According to Michael Hewson, chief market analyst at CMC Markets U.K., the immediate market response to last night’s statistics “looks depressing overall and could lead to some read across in some chip makers, and other relevant suppliers to the industry.”

But remember that all three firms have experienced significant increases in share prices so far this year; perhaps now is the time for a brief break as we approach the weekend.

The market will pay close attention to the January nonfarm payrolls number later on Friday. Early this week, conflicting statistics suggested some lingering strength in the labour market, prompting worries that strong employment might keep inflation high for longer and affect the Fed’s future interest rates.

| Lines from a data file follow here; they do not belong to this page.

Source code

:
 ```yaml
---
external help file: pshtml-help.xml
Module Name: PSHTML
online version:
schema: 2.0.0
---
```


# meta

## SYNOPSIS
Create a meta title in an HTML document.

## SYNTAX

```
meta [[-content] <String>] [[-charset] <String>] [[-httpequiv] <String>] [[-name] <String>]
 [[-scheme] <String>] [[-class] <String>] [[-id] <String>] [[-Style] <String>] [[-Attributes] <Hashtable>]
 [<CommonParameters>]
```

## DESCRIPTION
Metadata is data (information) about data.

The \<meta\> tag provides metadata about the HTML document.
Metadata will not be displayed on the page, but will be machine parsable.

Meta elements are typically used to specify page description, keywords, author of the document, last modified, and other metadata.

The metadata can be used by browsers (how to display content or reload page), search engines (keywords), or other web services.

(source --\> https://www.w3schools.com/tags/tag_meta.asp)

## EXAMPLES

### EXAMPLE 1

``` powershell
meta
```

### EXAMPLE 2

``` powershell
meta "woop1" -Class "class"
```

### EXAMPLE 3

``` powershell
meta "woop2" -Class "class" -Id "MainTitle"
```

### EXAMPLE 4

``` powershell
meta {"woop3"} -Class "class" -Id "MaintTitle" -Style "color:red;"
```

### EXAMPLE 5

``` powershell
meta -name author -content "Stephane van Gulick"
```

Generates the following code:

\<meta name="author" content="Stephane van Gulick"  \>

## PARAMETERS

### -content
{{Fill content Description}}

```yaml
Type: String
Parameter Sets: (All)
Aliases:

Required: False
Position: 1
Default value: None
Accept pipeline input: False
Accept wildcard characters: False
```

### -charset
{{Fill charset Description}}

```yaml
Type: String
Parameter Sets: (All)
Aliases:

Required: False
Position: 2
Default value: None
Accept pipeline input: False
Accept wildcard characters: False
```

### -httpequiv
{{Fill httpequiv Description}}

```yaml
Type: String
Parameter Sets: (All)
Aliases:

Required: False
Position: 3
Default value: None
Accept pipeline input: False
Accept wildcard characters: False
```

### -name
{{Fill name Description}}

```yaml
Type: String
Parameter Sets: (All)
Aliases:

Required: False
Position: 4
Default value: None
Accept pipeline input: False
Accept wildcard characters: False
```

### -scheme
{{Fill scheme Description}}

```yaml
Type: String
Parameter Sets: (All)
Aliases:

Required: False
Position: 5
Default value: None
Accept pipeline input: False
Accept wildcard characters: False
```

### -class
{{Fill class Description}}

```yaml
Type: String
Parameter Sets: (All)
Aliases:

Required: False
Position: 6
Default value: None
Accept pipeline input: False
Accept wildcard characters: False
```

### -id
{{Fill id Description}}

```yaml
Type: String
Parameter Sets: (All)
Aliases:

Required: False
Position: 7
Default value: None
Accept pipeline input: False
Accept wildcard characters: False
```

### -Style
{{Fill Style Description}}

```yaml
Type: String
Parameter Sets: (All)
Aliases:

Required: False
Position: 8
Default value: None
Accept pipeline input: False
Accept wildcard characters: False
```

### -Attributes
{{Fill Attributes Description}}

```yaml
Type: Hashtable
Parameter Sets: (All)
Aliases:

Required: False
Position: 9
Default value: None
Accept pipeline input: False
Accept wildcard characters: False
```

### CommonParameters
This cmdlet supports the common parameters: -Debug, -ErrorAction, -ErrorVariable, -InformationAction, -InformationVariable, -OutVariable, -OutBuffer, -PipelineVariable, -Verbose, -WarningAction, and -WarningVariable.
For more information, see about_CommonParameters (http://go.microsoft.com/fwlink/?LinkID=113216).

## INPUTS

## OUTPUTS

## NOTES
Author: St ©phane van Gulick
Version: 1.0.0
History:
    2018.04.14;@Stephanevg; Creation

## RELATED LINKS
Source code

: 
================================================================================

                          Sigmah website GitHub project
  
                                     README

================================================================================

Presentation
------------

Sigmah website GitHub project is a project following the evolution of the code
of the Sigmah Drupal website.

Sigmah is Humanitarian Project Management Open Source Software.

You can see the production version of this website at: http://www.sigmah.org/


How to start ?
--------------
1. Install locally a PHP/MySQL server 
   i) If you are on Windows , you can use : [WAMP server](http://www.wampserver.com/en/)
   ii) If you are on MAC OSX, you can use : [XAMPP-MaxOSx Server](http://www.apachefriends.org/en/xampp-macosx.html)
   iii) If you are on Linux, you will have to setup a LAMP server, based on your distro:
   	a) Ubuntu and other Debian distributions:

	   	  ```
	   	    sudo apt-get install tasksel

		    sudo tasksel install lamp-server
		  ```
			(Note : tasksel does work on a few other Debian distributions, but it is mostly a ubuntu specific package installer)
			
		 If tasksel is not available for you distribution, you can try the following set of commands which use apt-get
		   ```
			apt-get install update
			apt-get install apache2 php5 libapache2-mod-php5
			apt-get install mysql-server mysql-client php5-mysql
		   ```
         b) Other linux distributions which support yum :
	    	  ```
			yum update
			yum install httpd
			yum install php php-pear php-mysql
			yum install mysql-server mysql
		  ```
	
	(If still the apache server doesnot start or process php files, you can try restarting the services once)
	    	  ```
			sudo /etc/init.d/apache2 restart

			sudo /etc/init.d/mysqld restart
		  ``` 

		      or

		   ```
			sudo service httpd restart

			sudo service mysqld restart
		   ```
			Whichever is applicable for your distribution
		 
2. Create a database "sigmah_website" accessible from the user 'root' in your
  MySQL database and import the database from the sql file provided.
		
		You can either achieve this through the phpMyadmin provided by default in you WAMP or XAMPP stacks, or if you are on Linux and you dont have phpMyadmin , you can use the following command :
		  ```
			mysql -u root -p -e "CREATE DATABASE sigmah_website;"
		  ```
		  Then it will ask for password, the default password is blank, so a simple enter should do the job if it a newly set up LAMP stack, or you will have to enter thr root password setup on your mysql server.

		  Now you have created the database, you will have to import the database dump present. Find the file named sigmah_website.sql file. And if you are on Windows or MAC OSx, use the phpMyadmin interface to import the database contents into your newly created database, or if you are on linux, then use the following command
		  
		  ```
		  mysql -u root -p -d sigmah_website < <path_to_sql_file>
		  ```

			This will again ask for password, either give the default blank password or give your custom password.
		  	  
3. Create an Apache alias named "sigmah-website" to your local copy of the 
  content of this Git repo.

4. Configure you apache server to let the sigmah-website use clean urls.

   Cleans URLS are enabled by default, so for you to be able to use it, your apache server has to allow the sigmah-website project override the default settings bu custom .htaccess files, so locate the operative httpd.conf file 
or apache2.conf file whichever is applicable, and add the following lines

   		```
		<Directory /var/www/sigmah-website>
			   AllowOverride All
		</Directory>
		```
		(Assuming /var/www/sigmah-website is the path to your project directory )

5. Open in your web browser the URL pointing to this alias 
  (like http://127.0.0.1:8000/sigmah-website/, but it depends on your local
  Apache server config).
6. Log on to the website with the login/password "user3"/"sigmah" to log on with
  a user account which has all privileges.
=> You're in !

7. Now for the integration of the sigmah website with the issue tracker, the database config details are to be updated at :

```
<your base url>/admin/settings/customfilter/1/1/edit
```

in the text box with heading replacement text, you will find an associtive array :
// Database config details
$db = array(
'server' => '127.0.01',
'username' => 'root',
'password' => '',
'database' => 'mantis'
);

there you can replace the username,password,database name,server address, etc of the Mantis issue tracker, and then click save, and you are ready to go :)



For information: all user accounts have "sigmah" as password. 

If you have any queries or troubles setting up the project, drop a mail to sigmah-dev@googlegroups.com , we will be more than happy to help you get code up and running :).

The data will be made public by the Labor Department at 8:30 ET. According to analysts, businesses in the largest economy in the world added 185,000 jobs, down from 223,000 in December. Additionally, the jobless rate significantly climbed from 3.5% last month to 3.6% this month.

In other business news, shares of Nordstrom (NYSE:JWN) jumped more than 30% after the Wall Street Journal reported that activist investor Ryan Cohen is amassing a sizable stake in high-end retailer Nordstrom. The newspaper reported that Cohen, who is well-known for his wagers on meme stocks like GameStop Corp. (NYSE:GME), wants to restructure the board of directors and cut expenses.

Elsewhere, U.S. crude futures were 0.20% lower at $75.73 a barrel by 06:35 ET, while the Brent contract was down 0.18% at $82.02 per barrel.

Gold futures dipped by 0.17% to $1,927.45/oz, while the EUR/USD edged up 0.21% to 1.0933.